[Start of section]
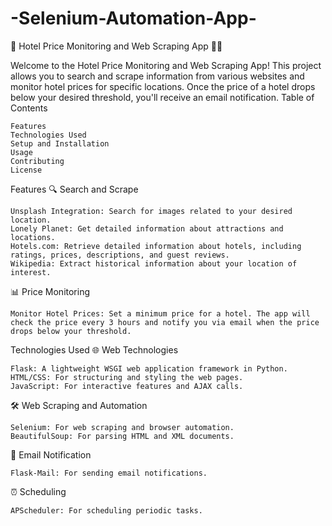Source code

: # -Selenium-Automation-App-

🏨 Hotel Price Monitoring and Web Scraping App 🕵️‍♂️

Welcome to the Hotel Price Monitoring and Web Scraping App! This project allows you to search and scrape information from various websites and monitor hotel prices for specific locations. Once the price of a hotel drops below your desired threshold, you'll receive an email notification.
Table of Contents

    Features
    Technologies Used
    Setup and Installation
    Usage
    Contributing
    License

Features
🔍 Search and Scrape

    Unsplash Integration: Search for images related to your desired location.
    Lonely Planet: Get detailed information about attractions and locations.
    Hotels.com: Retrieve detailed information about hotels, including ratings, prices, descriptions, and guest reviews.
    Wikipedia: Extract historical information about your location of interest.

📊 Price Monitoring

    Monitor Hotel Prices: Set a minimum price for a hotel. The app will check the price every 3 hours and notify you via email when the price drops below your threshold.

Technologies Used
🌐 Web Technologies

    Flask: A lightweight WSGI web application framework in Python.
    HTML/CSS: For structuring and styling the web pages.
    JavaScript: For interactive features and AJAX calls.

🛠️ Web Scraping and Automation

    Selenium: For web scraping and browser automation.
    BeautifulSoup: For parsing HTML and XML documents.

📧 Email Notification

    Flask-Mail: For sending email notifications.

⏰ Scheduling

    APScheduler: For scheduling periodic tasks.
[End of section]
__Directions for this task__
Set down, word for word, only the lines running from the line with "Flask-Mail: For sending" to the last line of the listing above. Both of those lines belong in your answer.

__The completed task__
    Flask-Mail: For sending email notifications.

⏰ Scheduling

    APScheduler: For scheduling periodic tasks.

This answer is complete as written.